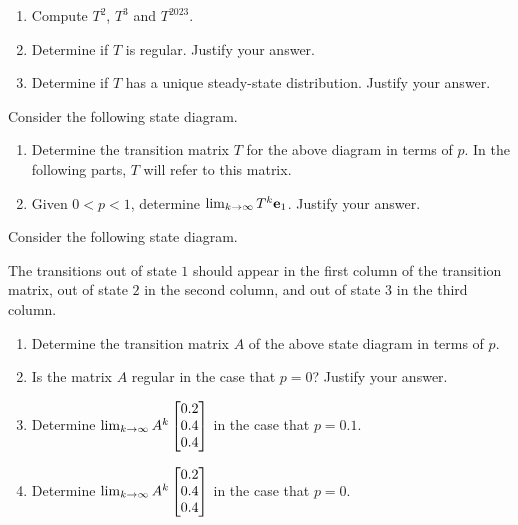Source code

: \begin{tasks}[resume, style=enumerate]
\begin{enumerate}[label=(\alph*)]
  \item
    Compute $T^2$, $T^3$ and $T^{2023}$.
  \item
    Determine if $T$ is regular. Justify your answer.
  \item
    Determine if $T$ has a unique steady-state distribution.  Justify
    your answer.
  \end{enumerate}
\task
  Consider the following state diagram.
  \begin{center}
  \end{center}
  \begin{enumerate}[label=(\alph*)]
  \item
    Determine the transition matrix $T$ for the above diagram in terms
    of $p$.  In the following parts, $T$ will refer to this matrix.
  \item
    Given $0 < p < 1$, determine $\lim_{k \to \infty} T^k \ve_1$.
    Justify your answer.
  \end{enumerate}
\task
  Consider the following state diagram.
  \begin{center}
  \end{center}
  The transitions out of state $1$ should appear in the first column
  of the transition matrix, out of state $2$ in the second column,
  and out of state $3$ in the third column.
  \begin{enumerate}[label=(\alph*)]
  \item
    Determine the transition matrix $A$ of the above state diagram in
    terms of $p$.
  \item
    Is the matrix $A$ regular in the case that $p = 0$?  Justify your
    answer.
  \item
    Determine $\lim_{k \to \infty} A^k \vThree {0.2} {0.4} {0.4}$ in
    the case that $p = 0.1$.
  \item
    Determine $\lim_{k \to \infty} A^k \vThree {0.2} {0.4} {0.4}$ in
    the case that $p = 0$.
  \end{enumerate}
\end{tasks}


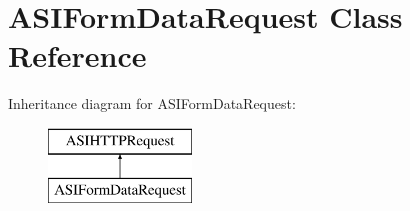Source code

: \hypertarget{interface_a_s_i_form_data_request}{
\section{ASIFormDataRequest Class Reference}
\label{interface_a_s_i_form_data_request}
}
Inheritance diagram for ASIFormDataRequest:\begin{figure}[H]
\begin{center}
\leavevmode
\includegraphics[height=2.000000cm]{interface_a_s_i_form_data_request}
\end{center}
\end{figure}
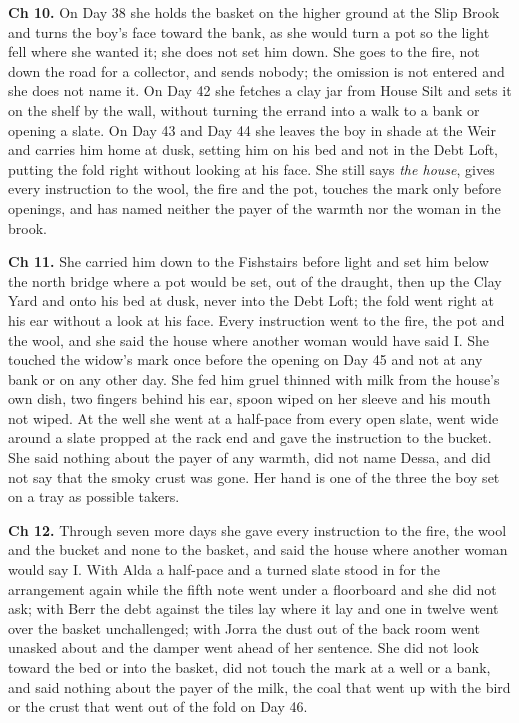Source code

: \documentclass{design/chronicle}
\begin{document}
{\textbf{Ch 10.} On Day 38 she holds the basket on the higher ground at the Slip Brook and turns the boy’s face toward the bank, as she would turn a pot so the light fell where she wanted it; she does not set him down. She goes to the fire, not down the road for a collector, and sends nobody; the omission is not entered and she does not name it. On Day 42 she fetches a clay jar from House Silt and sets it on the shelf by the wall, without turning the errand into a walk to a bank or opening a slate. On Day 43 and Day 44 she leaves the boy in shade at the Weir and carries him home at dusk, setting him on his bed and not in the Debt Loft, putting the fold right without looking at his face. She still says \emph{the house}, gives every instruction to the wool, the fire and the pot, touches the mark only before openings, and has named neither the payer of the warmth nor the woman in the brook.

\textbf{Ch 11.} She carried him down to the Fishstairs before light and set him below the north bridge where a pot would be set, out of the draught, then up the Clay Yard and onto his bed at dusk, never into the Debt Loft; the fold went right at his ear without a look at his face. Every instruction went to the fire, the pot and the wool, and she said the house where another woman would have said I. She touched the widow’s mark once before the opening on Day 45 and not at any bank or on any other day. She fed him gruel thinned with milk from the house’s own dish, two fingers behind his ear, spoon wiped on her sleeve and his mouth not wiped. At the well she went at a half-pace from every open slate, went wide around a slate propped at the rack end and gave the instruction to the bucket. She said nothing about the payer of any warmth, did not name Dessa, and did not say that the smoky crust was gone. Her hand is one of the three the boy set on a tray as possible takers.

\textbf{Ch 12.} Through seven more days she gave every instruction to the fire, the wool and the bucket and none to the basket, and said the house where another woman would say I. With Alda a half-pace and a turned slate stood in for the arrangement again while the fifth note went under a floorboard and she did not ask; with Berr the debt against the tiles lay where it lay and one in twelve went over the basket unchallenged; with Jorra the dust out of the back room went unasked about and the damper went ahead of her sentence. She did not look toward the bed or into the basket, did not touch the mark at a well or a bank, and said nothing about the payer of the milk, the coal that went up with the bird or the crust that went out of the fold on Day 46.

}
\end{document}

★ ★ ★ ★ ★ ★ ★

EXERCISE AIM :: Show all lines from the data that contain "matrix".

TASK RESULT ::
    Determine the transition matrix $T$ for the above diagram in terms
    of $p$.  In the following parts, $T$ will refer to this matrix.
  of the transition matrix, out of state $2$ in the second column,
    Determine the transition matrix $A$ of the above state diagram in
    Is the matrix $A$ regular in the case that $p = 0$?  Justify your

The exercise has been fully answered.